Por eso, el desarrollo de políticas educativas que garanticen no sólo la escolarización de los hijos e hijas de las familias de origen inmigrante, sino también una educación de calidad basada en la no segregación y en la equidad, se convierte en uno de los factores más importantes en la lucha contra la xenofobia y el racismo. Esto no siempre es fácil y aparecen numerosos problemas para hacer realidad un sistema educativo en el que la meta de aprender a vivir juntos forme parte de una enseñanza de calidad.

Todas estas consideraciones nos llevan a la necesidad de revisar numerosos temas, como las condiciones de escolarización del alumnado de origen inmigrante, o si la escuela es un contexto inclusivo para este colectivo. Asimismo, cabría considerar cómo y por qué existen algunos centros escolares que, en algunos casos se convierten en guetos, en reductos de niños separados. En este sentido, cabría abordar las formas de acogida de este alumnado, las representaciones que la comunidad educativa tiene en torno a la interculturalidad, las ideas previas y creencias en torno a la enseñanza de la o las lenguas del territorio, así como las propuestas de planes comunitarios para articular todo este tejido social.

Como se ha indicado anteriormente, el tratamiento que estos cambios demandan va mucho más allá del ámbito educativo, ya que hay implicados muchos otros factores como pueden ser la desigualdad, la marginación social, la diversidad lingüística y cultural, los prejuicios y estereotipos.

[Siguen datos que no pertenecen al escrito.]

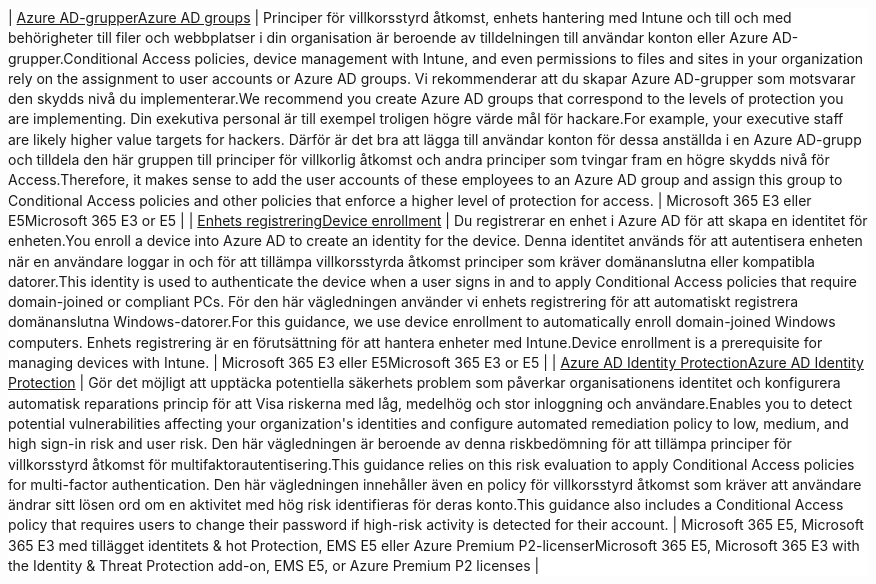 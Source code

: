 | [<span data-ttu-id="d4f0f-181">Azure AD-grupper</span><span class="sxs-lookup"><span data-stu-id="d4f0f-181">Azure AD groups</span></span>](/azure/active-directory/fundamentals/active-directory-manage-groups) | <span data-ttu-id="d4f0f-182">Principer för villkorsstyrd åtkomst, enhets hantering med Intune och till och med behörigheter till filer och webbplatser i din organisation är beroende av tilldelningen till användar konton eller Azure AD-grupper.</span><span class="sxs-lookup"><span data-stu-id="d4f0f-182">Conditional Access policies, device management with Intune, and even permissions to files and sites in your organization rely on the assignment to user accounts or Azure AD groups.</span></span> <span data-ttu-id="d4f0f-183">Vi rekommenderar att du skapar Azure AD-grupper som motsvarar den skydds nivå du implementerar.</span><span class="sxs-lookup"><span data-stu-id="d4f0f-183">We recommend you create Azure AD groups that correspond to the levels of protection you are implementing.</span></span> <span data-ttu-id="d4f0f-184">Din exekutiva personal är till exempel troligen högre värde mål för hackare.</span><span class="sxs-lookup"><span data-stu-id="d4f0f-184">For example, your executive staff are likely higher value targets for hackers.</span></span> <span data-ttu-id="d4f0f-185">Därför är det bra att lägga till användar konton för dessa anställda i en Azure AD-grupp och tilldela den här gruppen till principer för villkorlig åtkomst och andra principer som tvingar fram en högre skydds nivå för Access.</span><span class="sxs-lookup"><span data-stu-id="d4f0f-185">Therefore, it makes sense to add the user accounts of these employees to an Azure AD group and assign this group to Conditional Access policies and other policies that enforce a higher level of protection for access.</span></span> | <span data-ttu-id="d4f0f-186">Microsoft 365 E3 eller E5</span><span class="sxs-lookup"><span data-stu-id="d4f0f-186">Microsoft 365 E3 or E5</span></span> |
| [<span data-ttu-id="d4f0f-187">Enhets registrering</span><span class="sxs-lookup"><span data-stu-id="d4f0f-187">Device enrollment</span></span>](/azure/active-directory/devices/overview) | <span data-ttu-id="d4f0f-188">Du registrerar en enhet i Azure AD för att skapa en identitet för enheten.</span><span class="sxs-lookup"><span data-stu-id="d4f0f-188">You enroll a device into Azure AD to create an identity for the device.</span></span> <span data-ttu-id="d4f0f-189">Denna identitet används för att autentisera enheten när en användare loggar in och för att tillämpa villkorsstyrda åtkomst principer som kräver domänanslutna eller kompatibla datorer.</span><span class="sxs-lookup"><span data-stu-id="d4f0f-189">This identity is used to authenticate the device when a user signs in and to apply Conditional Access policies that require domain-joined or compliant PCs.</span></span> <span data-ttu-id="d4f0f-190">För den här vägledningen använder vi enhets registrering för att automatiskt registrera domänanslutna Windows-datorer.</span><span class="sxs-lookup"><span data-stu-id="d4f0f-190">For this guidance, we use device enrollment to automatically enroll domain-joined Windows computers.</span></span> <span data-ttu-id="d4f0f-191">Enhets registrering är en förutsättning för att hantera enheter med Intune.</span><span class="sxs-lookup"><span data-stu-id="d4f0f-191">Device enrollment is a prerequisite for managing devices with Intune.</span></span> | <span data-ttu-id="d4f0f-192">Microsoft 365 E3 eller E5</span><span class="sxs-lookup"><span data-stu-id="d4f0f-192">Microsoft 365 E3 or E5</span></span> |
| [<span data-ttu-id="d4f0f-193">Azure AD Identity Protection</span><span class="sxs-lookup"><span data-stu-id="d4f0f-193">Azure AD Identity Protection</span></span>](/azure/active-directory/identity-protection/overview) | <span data-ttu-id="d4f0f-194">Gör det möjligt att upptäcka potentiella säkerhets problem som påverkar organisationens identitet och konfigurera automatisk reparations princip för att Visa riskerna med låg, medelhög och stor inloggning och användare.</span><span class="sxs-lookup"><span data-stu-id="d4f0f-194">Enables you to detect potential vulnerabilities affecting your organization's identities and configure automated remediation policy to low, medium, and high sign-in risk and user risk.</span></span> <span data-ttu-id="d4f0f-195">Den här vägledningen är beroende av denna riskbedömning för att tillämpa principer för villkorsstyrd åtkomst för multifaktorautentisering.</span><span class="sxs-lookup"><span data-stu-id="d4f0f-195">This guidance relies on this risk evaluation to apply Conditional Access policies for multi-factor authentication.</span></span> <span data-ttu-id="d4f0f-196">Den här vägledningen innehåller även en policy för villkorsstyrd åtkomst som kräver att användare ändrar sitt lösen ord om en aktivitet med hög risk identifieras för deras konto.</span><span class="sxs-lookup"><span data-stu-id="d4f0f-196">This guidance also includes a Conditional Access policy that requires users to change their password if high-risk activity is detected for their account.</span></span> | <span data-ttu-id="d4f0f-197">Microsoft 365 E5, Microsoft 365 E3 med tillägget identitets & hot Protection, EMS E5 eller Azure Premium P2-licenser</span><span class="sxs-lookup"><span data-stu-id="d4f0f-197">Microsoft 365 E5, Microsoft 365 E3 with the Identity & Threat Protection add-on, EMS E5, or Azure Premium P2 licenses</span></span> |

Por ello, y contando con el esfuerzo desarrollado en numerosos centros educativos, intentaremos contribuir a tratar de comprender y mejorar una situación que genera dudas, interrogantes, y que resulta problemática para quienes la viven en el día a día.

Partiendo de estas consideraciones, se necesita compartir datos, reflexiones, indicaciones y sugerencias para propiciar la implicación de la sociedad en general y de los centros educativos en particular. En este sentido nos llama poderosamente la atención un reciente estudio, realizado en Madrid por el Instituto de Evaluación y Asesoramiento Educativo (Idea), sobre una muestra de 2000 estudiantes, y extrapolable a toda España según Álvaro Marchesi, coautor del mismo. En él se detecta un incremento de la intolerancia hacia los inmigrantes a medida que aumenta la edad. Efectivamente, mientras que tres de cada cuatro alumnos de Primaria aceptan que en su clase haya inmigrantes, sólo la mitad lo hace en el segundo ciclo de Secundaria y en Bachillerato. Y lo que es más preocupante: el 15 % de estos últimos rechazan frontalmente a los inmigrantes.

Todo lo que se contiene en el monográfico que ofrecemos en este número es una sugerencia para acercarse a esta realidad cambiante, compleja y llena de incertidumbres. Nos dirigimos, por tanto, a todas aquellas personas que se preguntan acerca de cómo gestionar en el contexto escolar la diversidad lingüística y cultural, y que se plantean asimismo cuáles con sus consecuencias tanto sociales como educativas.

Tenemos, por tanto, la posibilidad de modelar y sustentar interacciones positivas entre profesorado y estudiantes en escuelas que ya son multiculturales, reflejando la realidad de una sociedad más amplia. Debemos preguntarnos si la escuela prepara para recibir a los inmigrantes, sabiendo que la acogida es un acto donde intervienen no sólo los que llegan, sino también los que están aquí. Para una positiva recepción se necesita generosidad, conocer al otro, comprender sus costumbres y sus estilos y, por qué no, también saber debatir sobre las diferencias, siempre y cuando no impere la coacción ni la imposición, sino el diálogo y el entendimiento razonado. Todos podemos y debemos aprender del compañero, del vecino. La escuela debería enseñar a sus alumnos esa comprensión, esa disposición, habilidad, diálogo y generosidad. Son valores para una época de migraciones. Sólo después, se podrá hablar de cupos y de controles, no antes.